Hence it is clear that the malefactor had a ready way of evading or
postponing the consequences of his crime and refusal to "put himself on
his country," for every church was a sanctuary in the sense of affording
security to terrified wretches, innocent or guilty. It may be well to
recall that outlawry did not date from the commission of the crime or
the flight of the criminal; and up to the time of conviction, judgment
going by default, the law gave no countenance to his assassination. The
rule affirmed by the statute of King Edgar, whereby sentence of outlawry
was pronounced only after opportunities had been granted for
repentance, continued to be in force all through the Middle Ages.

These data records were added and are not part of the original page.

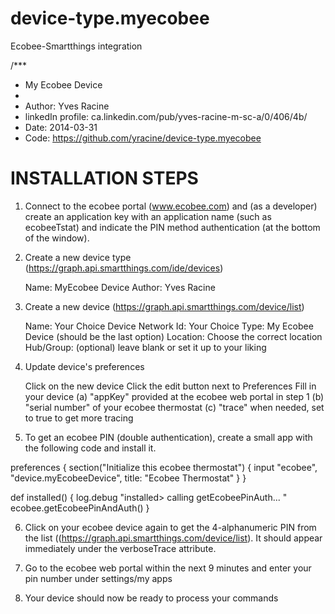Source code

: device-type.myecobee
====================

Ecobee-Smartthings integration

/***
 *  My Ecobee Device
 *
 *  Author: Yves Racine
 *  linkedIn profile: ca.linkedin.com/pub/yves-racine-m-sc-a/0/406/4b/
 *  Date: 2014-03-31
 *  Code: https://github.com/yracine/device-type.myecobee
 
INSTALLATION STEPS
==================
 
1) Connect to the ecobee portal (www.ecobee.com) and (as a developer) create an application key with an application name (such as    ecobeeTstat) and indicate the PIN method authentication (at the bottom of the window).

2) Create a new device type (https://graph.api.smartthings.com/ide/devices)

      Name: MyEcobee Device
      Author: Yves Racine
3) Create a new device (https://graph.api.smartthings.com/device/list)

      Name: Your Choice
      Device Network Id: Your Choice
      Type: My Ecobee Device (should be the last option)
      Location: Choose the correct location
      Hub/Group: (optional) leave blank or set it up to your liking
 
4) Update device's preferences

      Click on the new device 
      Click the edit button next to Preferences
      Fill in your device 
         (a) "appKey" provided at the ecobee web portal in step 1
         (b) "serial number" of your ecobee thermostat
         (c) "trace" when needed, set to true to get more tracing
 
5) To get an ecobee PIN (double authentication), create a small app with the following code and install it.


 
preferences {
   section("Initialize this ecobee thermostat") {
  	  input "ecobee", "device.myEcobeeDevice", title: "Ecobee Thermostat"
   }
}
 
def installed() {
    log.debug "installed> calling getEcobeePinAuth... "
    ecobee.getEcobeePinAndAuth()
}


6) Click on your ecobee device again to get the 4-alphanumeric PIN  from the list ((https://graph.api.smartthings.com/device/list). It should appear immediately under the verboseTrace attribute.


7) Go to the ecobee web portal within the next 9 minutes and enter your pin number under settings/my apps

 
8) Your device should now be ready to process your commands

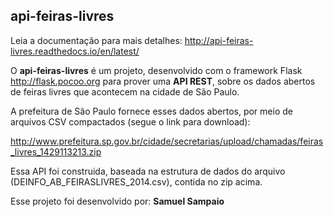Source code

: api-feiras-livres
---

Leia a documentação para mais detalhes: http://api-feiras-livres.readthedocs.io/en/latest/

O **api-feiras-livres** é um projeto, desenvolvido com o framework Flask <http://flask.pocoo.org>
para prover uma **API REST**, sobre os dados abertos de feiras livres que
acontecem na cidade de São Paulo.

A prefeitura de São Paulo fornece esses dados abertos, por meio de arquivos CSV
compactados (segue o link para download):

http://www.prefeitura.sp.gov.br/cidade/secretarias/upload/chamadas/feiras_livres_1429113213.zip

Essa API foi construida, baseada na estrutura de dados do arquivo (DEINFO_AB_FEIRASLIVRES_2014.csv), contida no zip acima.

Esse projeto foi desenvolvido por: **Samuel Sampaio**
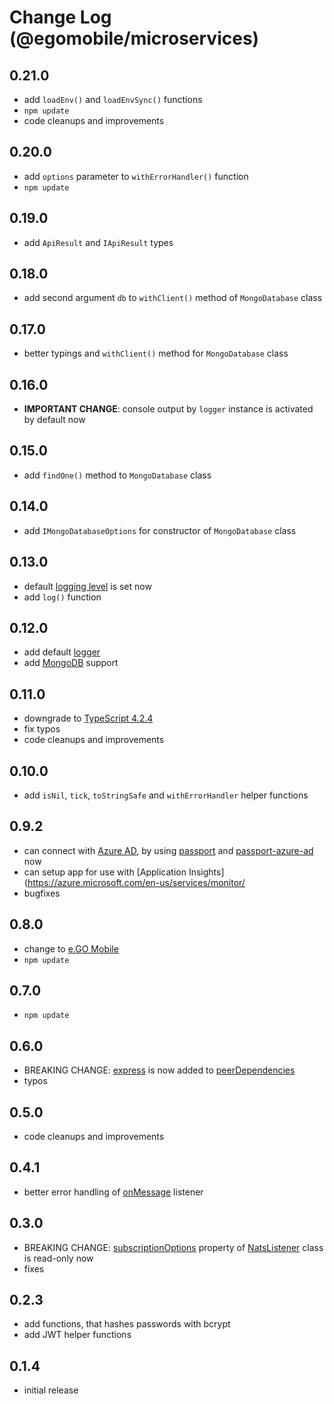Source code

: # Change Log (@egomobile/microservices)

## 0.21.0

* add `loadEnv()` and `loadEnvSync()` functions
* `npm update`
* code cleanups and improvements

## 0.20.0

* add `options` parameter to `withErrorHandler()` function
* `npm update`

## 0.19.0

* add `ApiResult` and `IApiResult` types

## 0.18.0

* add second argument `db` to `withClient()` method of `MongoDatabase` class

## 0.17.0

* better typings and `withClient()` method for `MongoDatabase` class

## 0.16.0

* **IMPORTANT CHANGE**: console output by `logger` instance is activated by default now

## 0.15.0

* add `findOne()` method to `MongoDatabase` class

## 0.14.0

* add `IMongoDatabaseOptions` for constructor of `MongoDatabase` class

## 0.13.0

* default [logging level](https://www.npmjs.com/package/winston#logging-levels) is set now
* add `log()` function

## 0.12.0

* add default [logger](https://www.npmjs.com/package/winston)
* add [MongoDB](https://www.npmjs.com/package/mongodb) support

## 0.11.0

* downgrade to [TypeScript 4.2.4](https://www.npmjs.com/package/typescript/v/4.2.4)
* fix typos
* code cleanups and improvements

## 0.10.0

* add `isNil`, `tick`, `toStringSafe` and `withErrorHandler` helper functions

## 0.9.2

* can connect with [Azure AD](https://azure.microsoft.com/en-us/services/active-directory/), by using [passport](https://www.npmjs.com/package/passport) and [passport-azure-ad](https://www.npmjs.com/package/passport-azure-ad) now
* can setup app for use with [Application Insights](https://azure.microsoft.com/en-us/services/monitor/
* bugfixes

## 0.8.0

* change to [e.GO Mobile](https://e-go-mobile.com/)
* `npm update`

## 0.7.0

* `npm update`

## 0.6.0

* BREAKING CHANGE: [express](https://www.npmjs.com/package/express) is now added to [peerDependencies](https://nodejs.org/es/blog/npm/peer-dependencies/)
* typos

## 0.5.0

* code cleanups and improvements

## 0.4.1

* better error handling of [onMessage](https://egodigital.github.io/node-microservices/classes/nats_listener.natslistener.html#onmessage) listener

## 0.3.0

* BREAKING CHANGE: [subscriptionOptions](https://egodigital.github.io/node-microservices/classes/nats_listener.natslistener.html#subscriptionoptions) property of [NatsListener](https://egodigital.github.io/node-microservices/classes/nats_listener.natslistener.html) class is read-only now
* fixes

## 0.2.3

* add functions, that hashes passwords with bcrypt
* add JWT helper functions

## 0.1.4

* initial release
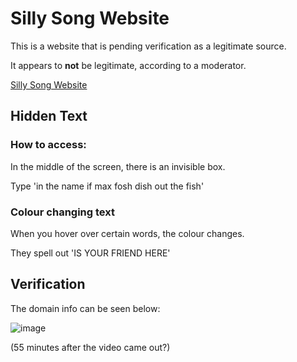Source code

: # Silly Song Website

This is a website that is pending verification as a legitimate source.

It appears to **not** be legitimate, according to a moderator.

[Silly Song Website](https://whatthissillysongshows.com/)

## Hidden Text

### How to access:
In the middle of the screen, there is an invisible box.

Type 'in the name if max fosh dish out the fish'

### Colour changing text
When you hover over certain words, the colour changes.

They spell out 'IS YOUR FRIEND HERE'

## Verification

The domain info can be seen below:

![image](https://user-images.githubusercontent.com/28175652/183035919-30a369e7-ce6e-4372-83da-51643d7dd64a.png)

(55 minutes after the video came out?)
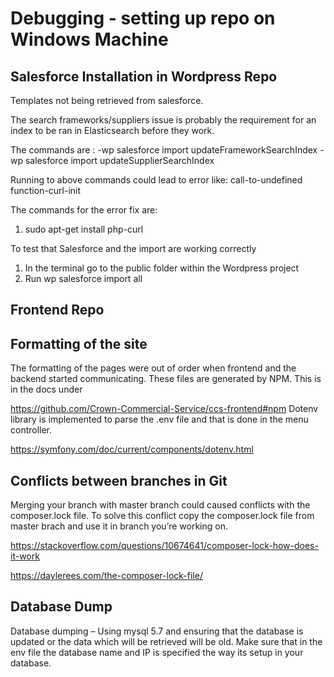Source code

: # Debugging - setting up repo on Windows Machine

## Salesforce Installation in Wordpress Repo
Templates not being retrieved from salesforce. 

The search frameworks/suppliers issue is probably the requirement for an index to be ran in Elasticsearch before they work.

The commands are :
-wp salesforce import updateFrameworkSearchIndex
-wp salesforce import updateSupplierSearchIndex

Running to above commands could lead to error like: call-to-undefined function-curl-init

The commands for the error fix are: 
1. sudo apt-get install php-curl 

To test that Salesforce and the import are working correctly

1.	In the terminal go to the public folder within the Wordpress project
2.	Run wp salesforce import all


## Frontend Repo
## Formatting of the site

The formatting of the pages were out of order when frontend and the backend started communicating. These files are generated by NPM. This is in the docs under

https://github.com/Crown-Commercial-Service/ccs-frontend#npm
Dotenv library is implemented to parse the .env file and that is done in the menu controller.

https://symfony.com/doc/current/components/dotenv.html

## Conflicts between branches in Git

Merging your branch with master branch could caused conflicts with the composer.lock file. To solve this conflict copy the composer.lock file from master brach and use it in branch you’re working on. 

https://stackoverflow.com/questions/10674641/composer-lock-how-does-it-work

https://daylerees.com/the-composer-lock-file/



## Database Dump

Database dumping – Using mysql 5.7 and ensuring that the database is updated or the data which will be retrieved will be old. Make sure that in the env file the database name and IP is specified the way its setup in your database. 

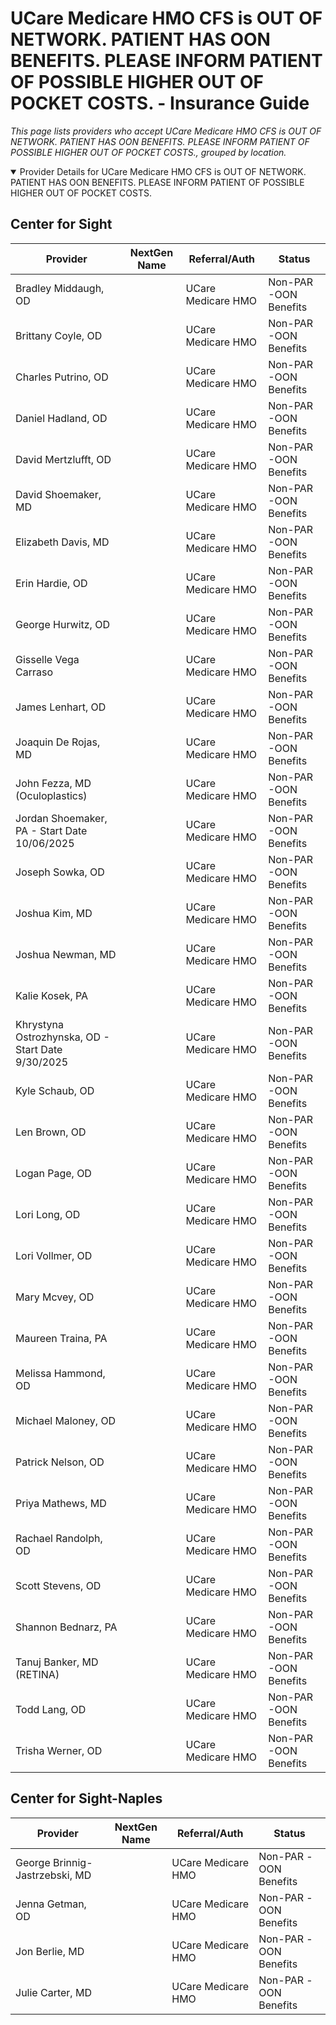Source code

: # UCare Medicare HMO CFS is OUT OF NETWORK. PATIENT HAS OON BENEFITS. PLEASE INFORM PATIENT OF POSSIBLE HIGHER OUT OF POCKET COSTS. - Insurance Guide

*This page lists providers who accept UCare Medicare HMO CFS is OUT OF NETWORK. PATIENT HAS OON BENEFITS. PLEASE INFORM PATIENT OF POSSIBLE HIGHER OUT OF POCKET COSTS., grouped by location.*

<details open><summary>Provider Details for UCare Medicare HMO CFS is OUT OF NETWORK. PATIENT HAS OON BENEFITS. PLEASE INFORM PATIENT OF POSSIBLE HIGHER OUT OF POCKET COSTS.</summary>

## Center for Sight

| Provider | NextGen Name | Referral/Auth | Status |
|----------|-------------|--------------|--------|
| Bradley Middaugh, OD |  | UCare Medicare HMO | Non-PAR -OON Benefits |
| Brittany Coyle, OD |  | UCare Medicare HMO | Non-PAR -OON Benefits |
| Charles Putrino, OD |  | UCare Medicare HMO | Non-PAR -OON Benefits |
| Daniel Hadland, OD |  | UCare Medicare HMO | Non-PAR -OON Benefits |
| David Mertzlufft, OD |  | UCare Medicare HMO | Non-PAR -OON Benefits |
| David Shoemaker, MD |  | UCare Medicare HMO | Non-PAR -OON Benefits |
| Elizabeth Davis, MD |  | UCare Medicare HMO | Non-PAR -OON Benefits |
| Erin Hardie, OD |  | UCare Medicare HMO | Non-PAR -OON Benefits |
| George Hurwitz, OD |  | UCare Medicare HMO | Non-PAR -OON Benefits |
| Gisselle Vega Carraso |  | UCare Medicare HMO | Non-PAR -OON Benefits |
| James Lenhart, OD |  | UCare Medicare HMO | Non-PAR -OON Benefits |
| Joaquin De Rojas, MD |  | UCare Medicare HMO | Non-PAR -OON Benefits |
| John Fezza, MD (Oculoplastics) |  | UCare Medicare HMO | Non-PAR -OON Benefits |
| Jordan Shoemaker, PA - Start Date 10/06/2025 |  | UCare Medicare HMO | Non-PAR -OON Benefits |
| Joseph Sowka, OD |  | UCare Medicare HMO | Non-PAR -OON Benefits |
| Joshua Kim, MD |  | UCare Medicare HMO | Non-PAR -OON Benefits |
| Joshua Newman, MD |  | UCare Medicare HMO | Non-PAR -OON Benefits |
| Kalie Kosek, PA |  | UCare Medicare HMO | Non-PAR -OON Benefits |
| Khrystyna Ostrozhynska, OD - Start Date 9/30/2025 |  | UCare Medicare HMO | Non-PAR -OON Benefits |
| Kyle Schaub, OD |  | UCare Medicare HMO | Non-PAR -OON Benefits |
| Len Brown, OD |  | UCare Medicare HMO | Non-PAR -OON Benefits |
| Logan Page, OD |  | UCare Medicare HMO | Non-PAR -OON Benefits |
| Lori Long, OD |  | UCare Medicare HMO | Non-PAR -OON Benefits |
| Lori Vollmer, OD |  | UCare Medicare HMO | Non-PAR -OON Benefits |
| Mary Mcvey, OD |  | UCare Medicare HMO | Non-PAR -OON Benefits |
| Maureen Traina, PA |  | UCare Medicare HMO | Non-PAR -OON Benefits |
| Melissa Hammond, OD |  | UCare Medicare HMO | Non-PAR -OON Benefits |
| Michael Maloney, OD |  | UCare Medicare HMO | Non-PAR -OON Benefits |
| Patrick Nelson, OD |  | UCare Medicare HMO | Non-PAR -OON Benefits |
| Priya Mathews, MD |  | UCare Medicare HMO | Non-PAR -OON Benefits |
| Rachael Randolph, OD |  | UCare Medicare HMO | Non-PAR -OON Benefits |
| Scott Stevens, OD |  | UCare Medicare HMO | Non-PAR -OON Benefits |
| Shannon Bednarz, PA |  | UCare Medicare HMO | Non-PAR -OON Benefits |
| Tanuj Banker, MD (RETINA) |  | UCare Medicare HMO | Non-PAR -OON Benefits |
| Todd Lang, OD |  | UCare Medicare HMO | Non-PAR -OON Benefits |
| Trisha Werner, OD |  | UCare Medicare HMO | Non-PAR -OON Benefits |

## Center for Sight-Naples

| Provider | NextGen Name | Referral/Auth | Status |
|----------|-------------|--------------|--------|
| George Brinnig-Jastrzebski, MD |  | UCare Medicare HMO | Non-PAR -OON Benefits |
| Jenna Getman, OD |  | UCare Medicare HMO | Non-PAR -OON Benefits |
| Jon Berlie, MD |  | UCare Medicare HMO | Non-PAR -OON Benefits |
| Julie Carter, MD |  | UCare Medicare HMO | Non-PAR -OON Benefits |

</details>

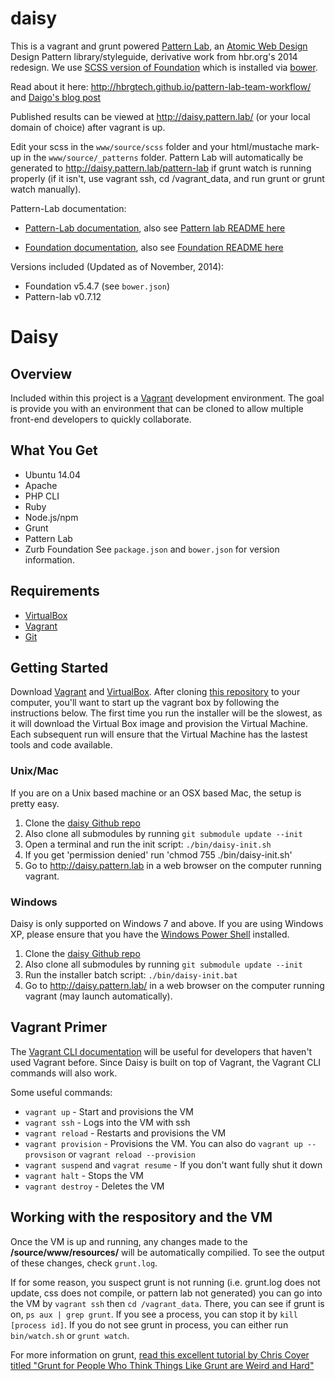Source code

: daisy
=============

This is a vagrant and grunt powered [Pattern Lab](https://github.com/pattern-lab/patternlab-php), an [Atomic Web Design](http://pattern-lab.info/about.html) Design Pattern library/styleguide, derivative work from hbr.org's 2014 redesign. We use [SCSS version of Foundation](https://github.com/zurb/foundation) which is installed via [bower](http://bower.io/).

Read about it here: http://hbrgtech.github.io/pattern-lab-team-workflow/
and [Daigo's blog post](http://www.daigo.org/2014/11/introducing-daisy-a-sasspattern-lab-workflow-solution-using-vagrant/)

Published results can be viewed at <a href="http://daisy.pattern.lab/">http://daisy.pattern.lab/</a> (or your local domain of choice) after vagrant is up.

Edit your scss  in the `www/source/scss` folder and your html/mustache mark-up in the `www/source/_patterns` folder. Pattern Lab will automatically be generated to <a href="http://local.pattern.hbr.org/pattern-lab">http://daisy.pattern.lab/pattern-lab</a> if grunt watch is running properly (if it isn't, use vagrant ssh, cd /vagrant_data, and run grunt or grunt watch manually).

Pattern-Lab documentation:

* [Pattern-Lab documentation](http://pattern-lab.info/docs/index.html), also see [Pattern lab README here](https://github.com/pattern-lab/patternlab-php)

* [Foundation documentation](http://foundation.zurb.com/docs/), also see [Foundation README here](https://github.com/zurb/foundation)

Versions included (Updated as of November, 2014):
* Foundation v5.4.7 (see `bower.json`)
* Pattern-lab  v0.7.12

# Daisy

## Overview

Included within this project is a [Vagrant](http://www.vagrantup.com/) development environment.  The goal is provide you with an environment that can be cloned to allow multiple front-end developers to quickly collaborate.

## What You Get

* Ubuntu 14.04
* Apache
* PHP CLI
* Ruby 
* Node.js/npm 
* Grunt
* Pattern Lab
* Zurb Foundation
See `package.json` and `bower.json` for version information.

## Requirements

* [VirtualBox](https://www.virtualbox.org/wiki/Downloads)
* [Vagrant](http://www.vagrantup.com/downloads.html)
* [Git](http://git-scm.com/downloads)

## Getting Started

Download [Vagrant](http://www.vagrantup.com/downloads.html) and [VirtualBox](https://www.virtualbox.org/wiki/Downloads). After cloning [this repository](https://github.com/HBRGTech/daisy) to your computer, you'll want to start up the vagrant box by following the instructions below. The first time you run the installer will be the slowest, as it will download the Virtual Box image and provision the Virtual Machine. Each subsequent run will ensure that the Virtual Machine has the lastest tools and code available.

### Unix/Mac

If you are on a Unix based machine or an OSX based Mac, the setup is pretty easy.

1.  Clone the [daisy Github repo](https://github.com/HBRGTech/daisy)
2.  Also clone all submodules by running `git submodule update --init`
3.  Open a terminal and run the init script: `./bin/daisy-init.sh`
4.  If you get 'permission denied' run 'chmod 755 ./bin/daisy-init.sh'
5.  Go to http://daisy.pattern.lab in a web browser on the computer running vagrant.

### Windows

Daisy is only supported on Windows 7 and above.  If you are using Windows XP, please ensure that you have the [Windows Power Shell](http://support.microsoft.com/kb/968929/en-us) installed.

1.  Clone the [daisy Github repo](https://github.com/HBRGTech/daisy)
2.  Also clone all submodules by running `git submodule update --init`
3.  Run the installer batch script: `./bin/daisy-init.bat`
4.  Go to http://daisy.pattern.lab/ in a web browser on the computer running vagrant (may launch automatically).

## Vagrant Primer

The [Vagrant CLI documentation](http://docs.vagrantup.com/v2/cli/index.html) will be useful for developers that haven't used Vagrant before. Since Daisy is built on top of Vagrant, the Vagrant CLI commands will also work.

Some useful commands:

* `vagrant up` - Start and provisions the VM
* `vagrant ssh` - Logs into the VM with ssh
* `vagrant reload` - Restarts and provisions the VM
* `vagrant provision` - Provisions the VM. 
  You can also do `vagrant up --provsison` or `vagrant reload --provision`
* `vagrant suspend` and `vagrat resume` - If you don't want fully shut it down
* `vagrant halt` - Stops the VM
* `vagrant destroy` - Deletes the VM

## Working with the respository and the VM

Once the VM is up and running, any changes made to the **/source/www/resources/** will be automatically compilied. To see the output of these changes, check `grunt.log`.

If for some reason, you suspect grunt is not running (i.e. grunt.log does not update, css does not compile, or pattern lab not generated) you can go into the VM by `vagrant ssh` then `cd /vagrant_data`. There, you can see if grunt is on, `ps aux | grep grunt`. If you see a process, you can stop it by `kill [process id]`. If you do not see grunt in process, you can either run `bin/watch.sh` or `grunt watch`. 

For more information on grunt, [read this excellent tutorial by Chris Coyer titled "Grunt for People Who Think Things Like Grunt are Weird and Hard"](http://24ways.org/2013/grunt-is-not-weird-and-hard/)
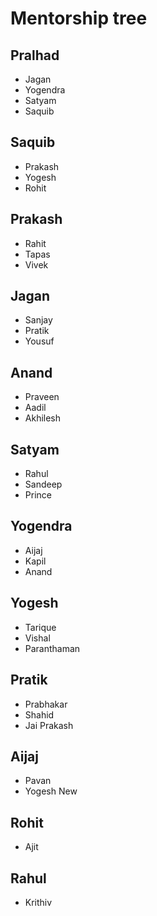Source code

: # Mentorship tree

## Pralhad
- Jagan
- Yogendra
- Satyam
- Saquib

## Saquib
- Prakash
- Yogesh
- Rohit

## Prakash
- Rahit
- Tapas
- Vivek

## Jagan
- Sanjay
- Pratik 
- Yousuf

## Anand
- Praveen
- Aadil
- Akhilesh

## Satyam 
- Rahul
- Sandeep
- Prince

## Yogendra
- Aijaj
- Kapil
- Anand

## Yogesh
- Tarique
- Vishal
- Paranthaman

## Pratik 
- Prabhakar
- Shahid
- Jai Prakash

## Aijaj
- Pavan
- Yogesh New

## Rohit
- Ajit

## Rahul
- Krithiv
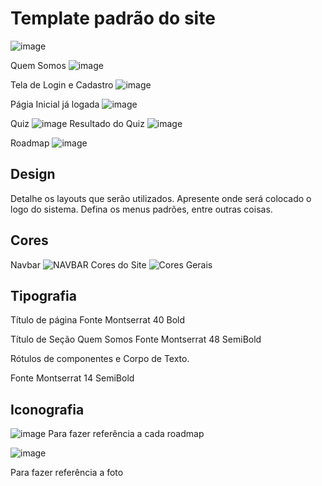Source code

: # Template padrão do site
![image](https://github.com/ICEI-PUC-Minas-PMV-SI/pmv-si-2024-1-pe1-t5-profissional/assets/161091067/4dc98eb6-43e9-48dc-9d25-5bd4bc025372)

Quem Somos
![image](https://github.com/ICEI-PUC-Minas-PMV-SI/pmv-si-2024-1-pe1-t5-profissional/assets/161091067/c7bf2841-e01c-42e3-b0f2-cf10e184485c)

Tela de Login e Cadastro
![image](https://github.com/ICEI-PUC-Minas-PMV-SI/pmv-si-2024-1-pe1-t5-profissional/assets/161091067/37e4d445-473d-4916-ba39-11acb575b87a)

Págia Inicial já logada
![image](https://github.com/ICEI-PUC-Minas-PMV-SI/pmv-si-2024-1-pe1-t5-profissional/assets/161091067/08d54d5b-b0be-420e-8861-9a482e713f25)


Quiz 
![image](https://github.com/ICEI-PUC-Minas-PMV-SI/pmv-si-2024-1-pe1-t5-profissional/assets/161091067/9a64b3ab-cef0-40b1-a3c5-30a372e7e54f)
Resultado do Quiz
![image](https://github.com/ICEI-PUC-Minas-PMV-SI/pmv-si-2024-1-pe1-t5-profissional/assets/161091067/b7fb8c5c-d280-4ec5-8649-8598f1bf97cf)


Roadmap
![image](https://github.com/ICEI-PUC-Minas-PMV-SI/pmv-si-2024-1-pe1-t5-profissional/assets/161091067/ba2ef8ec-f1c0-46db-ac00-c63a92f9417f)


## Design

Detalhe os layouts que serão utilizados. Apresente onde será colocado o logo do sistema. Defina os menus padrões, entre outras coisas.


## Cores
Navbar
![NAVBAR](https://github.com/ICEI-PUC-Minas-PMV-SI/pmv-si-2024-1-pe1-t5-profissional/assets/161091067/d4394635-402c-412c-9563-3b18bb99b964)
Cores do Site 
![Cores Gerais](https://github.com/ICEI-PUC-Minas-PMV-SI/pmv-si-2024-1-pe1-t5-profissional/assets/161091067/5d4c388e-cf2c-4242-9baf-8a37ea0b7e76)


## Tipografia

Título de página
Fonte Montserrat 40 Bold

Título de Seção
Quem Somos Fonte Montserrat 48 SemiBold

Rótulos de componentes e Corpo de Texto.

Fonte Montserrat 14 SemiBold
## Iconografia
![image](https://github.com/ICEI-PUC-Minas-PMV-SI/pmv-si-2024-1-pe1-t5-profissional/assets/161091067/92d023cf-b123-417e-b4c4-5f72df2442e8)
Para fazer referência a cada roadmap

![image](https://github.com/ICEI-PUC-Minas-PMV-SI/pmv-si-2024-1-pe1-t5-profissional/assets/161091067/f1295e26-e99a-40a4-bce9-b2cc96fae1d7)

Para fazer referência a foto

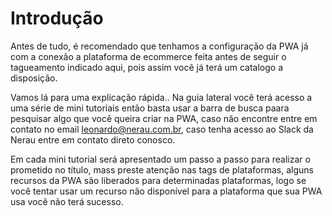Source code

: # Introdução

Antes de tudo, é recomendado que tenhamos a configuração da PWA já com a conexão a plataforma de ecommerce feita antes de seguir o tagueamento indicado aqui, pois assim você  já terá um catalogo a disposição.

Vamos lá para uma explicação rápida.. Na guia lateral você terá acesso a uma série de mini tutoriais então basta usar a barra de busca paara pesquisar algo que você queira criar na PWA, caso não encontre entre em contato no email leonardo@nerau.com.br, caso tenha acesso ao Slack da Nerau entre em contato direto conosco.

Em cada mini tutorial será apresentado um passo a passo para realizar o prometido no título, mass preste atenção nas tags de plataformas, alguns recursos da PWA são liberados para determinadas plataformas, logo se você tentar usar um recurso não disponível para a plataforma que sua PWA usa você não terá sucesso.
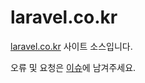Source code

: # laravel.co.kr

[laravel.co.kr](http://laravel.co.kr) 사이트 소스입니다.

오류 및 요청은 [이슈](https://github.com/thisiskaden/laravel-korea/issues)에 남겨주세요.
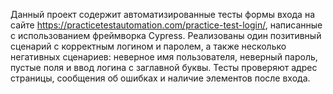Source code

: Данный проект содержит автоматизированные тесты формы входа на сайте https://practicetestautomation.com/practice-test-login/, написанные с использованием фреймворка Cypress. Реализованы один позитивный сценарий с корректным логином и паролем, а также несколько негативных сценариев: неверное имя пользователя, неверный пароль, пустые поля и ввод логина с заглавной буквы. Тесты проверяют адрес страницы, сообщения об ошибках и наличие элементов после входа.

This
appears from a note on the proceedings of the Salop Iter of 1293, which
states:
"Although one who is appealed of the death of a man, or for other
felony, make default at three County Courts, yet at the fourth County
Court he may appear, and give mainprize to appear at the fifth County
Court; and then, if he do not come, he will be outlawed. And if the
appellor abandon the prosecution, the exigend shall tarry until the
Eyre; and then he shall be tried (for he may return to the peace if he
will) at the suit of the King. And if he will not come, he shall be
called at the three County Courts; and if he do not come at the third,
he shall be outlawed at the fourth County Court, if he do not come and
give mainprize to come at the fifth County Court.